How to Find a Broadcasting School
International students looking to study broadcasting in the US find themselves with a wide variety of choices in majors. Broadcasting programs can be stand-alone, or they can be included as concentrations within a school's majors such as radio & television or communications. Additionally, the scope of study within broadcasting itself is vast, with the opportunity to learn techniques both in front of and behind the camera, and broadcast media ranging from television to radio to the web.
Broadcasting is an exciting field of study for international students, but because of the many names broadcasting can go by just choosing your broadcasting school in the first place can be a frustrating experience. Read on for some tips and tricks that will help you sort your Digital Media Studies from your Broadcast Journalism and everything in between to find a broadcasting school that's the best fit for you!
The first thing to look for when choosing your broadcasting school is, naturally, an actual major just called “broadcasting.” But this will hardly cover all the schools that offer broadcasting as an area of study. Many of the top broadcasting schools in the US will pair the word “broadcasting” with related words to create majors such as “broadcasting and digital media,” “broadcasting communications,” and so on.

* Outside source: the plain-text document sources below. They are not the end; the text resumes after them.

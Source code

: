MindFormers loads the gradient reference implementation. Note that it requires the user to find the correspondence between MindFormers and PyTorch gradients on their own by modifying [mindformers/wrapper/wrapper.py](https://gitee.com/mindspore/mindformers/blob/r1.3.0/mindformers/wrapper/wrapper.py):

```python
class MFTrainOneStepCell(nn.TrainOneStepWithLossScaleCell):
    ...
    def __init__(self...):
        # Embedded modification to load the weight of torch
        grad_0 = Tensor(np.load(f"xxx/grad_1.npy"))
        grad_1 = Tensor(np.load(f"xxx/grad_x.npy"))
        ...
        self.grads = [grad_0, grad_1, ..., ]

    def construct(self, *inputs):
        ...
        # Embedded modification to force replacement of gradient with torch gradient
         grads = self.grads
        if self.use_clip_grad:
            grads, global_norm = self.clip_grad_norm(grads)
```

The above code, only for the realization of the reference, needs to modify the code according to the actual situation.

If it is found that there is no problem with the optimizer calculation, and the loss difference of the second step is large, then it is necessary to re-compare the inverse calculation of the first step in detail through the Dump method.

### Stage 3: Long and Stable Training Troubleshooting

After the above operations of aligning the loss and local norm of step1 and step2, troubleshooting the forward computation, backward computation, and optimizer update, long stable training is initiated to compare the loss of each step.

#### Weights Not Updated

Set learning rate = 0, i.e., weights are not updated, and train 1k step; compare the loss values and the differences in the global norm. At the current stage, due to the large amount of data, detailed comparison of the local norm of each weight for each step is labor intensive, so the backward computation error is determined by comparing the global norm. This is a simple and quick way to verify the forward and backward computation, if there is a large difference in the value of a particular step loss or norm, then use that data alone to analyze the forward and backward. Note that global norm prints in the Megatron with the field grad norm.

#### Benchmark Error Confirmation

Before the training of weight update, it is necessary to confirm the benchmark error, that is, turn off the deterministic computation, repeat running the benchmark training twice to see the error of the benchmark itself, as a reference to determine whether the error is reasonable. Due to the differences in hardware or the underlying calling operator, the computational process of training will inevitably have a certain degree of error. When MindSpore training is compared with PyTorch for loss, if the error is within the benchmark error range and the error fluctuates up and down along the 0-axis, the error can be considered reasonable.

In these cases it is very important to research the available courses and required curriculum to make sure that the program focuses on your intended area of interest; for example, an aspiring TV reporter would not be well served by a “broadcasting and digital media” major that focuses mostly on broadcasting over the web. While program titles like these can be a trap to unknowing international students only keying into the “broadcasting” part of the name, to well-prepared and informed students they become a tool that helps people find a broadcasting school that caters to their specific wants.

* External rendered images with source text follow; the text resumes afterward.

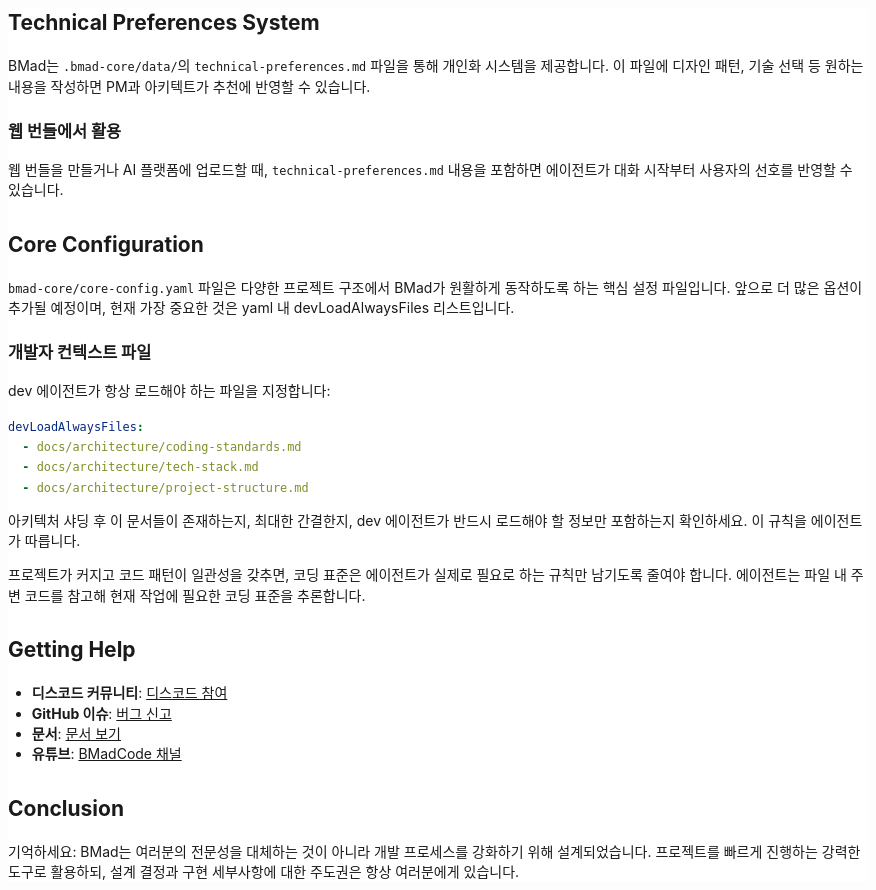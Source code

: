 ## Technical Preferences System

BMad는 `.bmad-core/data/`의 `technical-preferences.md` 파일을 통해 개인화 시스템을 제공합니다. 이 파일에 디자인 패턴, 기술 선택 등 원하는 내용을 작성하면 PM과 아키텍트가 추천에 반영할 수 있습니다.

### 웹 번들에서 활용

웹 번들을 만들거나 AI 플랫폼에 업로드할 때, `technical-preferences.md` 내용을 포함하면 에이전트가 대화 시작부터 사용자의 선호를 반영할 수 있습니다.

## Core Configuration

`bmad-core/core-config.yaml` 파일은 다양한 프로젝트 구조에서 BMad가 원활하게 동작하도록 하는 핵심 설정 파일입니다. 앞으로 더 많은 옵션이 추가될 예정이며, 현재 가장 중요한 것은 yaml 내 devLoadAlwaysFiles 리스트입니다.

### 개발자 컨텍스트 파일

dev 에이전트가 항상 로드해야 하는 파일을 지정합니다:

```yaml
devLoadAlwaysFiles:
  - docs/architecture/coding-standards.md
  - docs/architecture/tech-stack.md
  - docs/architecture/project-structure.md
```

아키텍처 샤딩 후 이 문서들이 존재하는지, 최대한 간결한지, dev 에이전트가 반드시 로드해야 할 정보만 포함하는지 확인하세요. 이 규칙을 에이전트가 따릅니다.

프로젝트가 커지고 코드 패턴이 일관성을 갖추면, 코딩 표준은 에이전트가 실제로 필요로 하는 규칙만 남기도록 줄여야 합니다. 에이전트는 파일 내 주변 코드를 참고해 현재 작업에 필요한 코딩 표준을 추론합니다.

## Getting Help

- **디스코드 커뮤니티**: [디스코드 참여](https://discord.gg/gk8jAdXWmj)
- **GitHub 이슈**: [버그 신고](https://github.com/bmadcode/bmad-method/issues)
- **문서**: [문서 보기](https://github.com/bmadcode/bmad-method/docs)
- **유튜브**: [BMadCode 채널](https://www.youtube.com/@BMadCode)

## Conclusion

기억하세요: BMad는 여러분의 전문성을 대체하는 것이 아니라 개발 프로세스를 강화하기 위해 설계되었습니다. 프로젝트를 빠르게 진행하는 강력한 도구로 활용하되, 설계 결정과 구현 세부사항에 대한 주도권은 항상 여러분에게 있습니다.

“Broadcast journalism” is perhaps the most common instance of “broadcasting” paired with another term, and it represents one of the more specialized ways you can study the field of broadcasting. Just be aware that, as indicated by the extra word, this major tends to focus on gathering, synthesizing, and delivering news more than it focuses on the technical side of the field.
But choosing your broadcasting school by simply searching for “broadcasting,” even paired with other keywords, still keeps your hunt too narrow and limits your options. Especially if you're not satisfied with the schools you've already found with the above strategies, consider looking for broadcasting as a specific concentration within a more general major.
Your best chance of finding a broadcasting program nestled within a larger major is in the “communications” major. As communications is a very vast area of study, many communications schools not only offer but require you to pick an area of emphasis. These emphasis names can be similar or identical to the broadcasting major names mentioned above – “broadcasting and digital media,” etc. – or they can be something less obvious, like “communications and new media,” that nonetheless includes a heavily broadcast-centric curriculum. As before, do your research on the programs' curriculum and you'll be surprised what options can open up to international students studying broadcasting. You could even find a broadcasting school that gives you a great education in the field without the word “broadcasting” showing up once in the school, major, or emphasis names!
Another type of major likely to offer broadcasting coursework is a major involving radio, television, and/or film. Like broadcasting itself, these majors vary quite a bit in their exact names, and they may or may not offer a significant enough amount of coursework in broadcasting to actually make it available as a concentration. The broadcasting studies in a radio/television/film major can also be very heavy on the technical side, so if you're interested in on-camera work you should again inspect the full program very carefully before committing to that major.
With the different types of offerings and all the verbiage flying around, just honing in on the programs that offer some sort of broadcasting education can be difficult. Remember to broaden up your search options and do thorough research on the programs you find and you'll be well on your way to choosing a broadcasting school!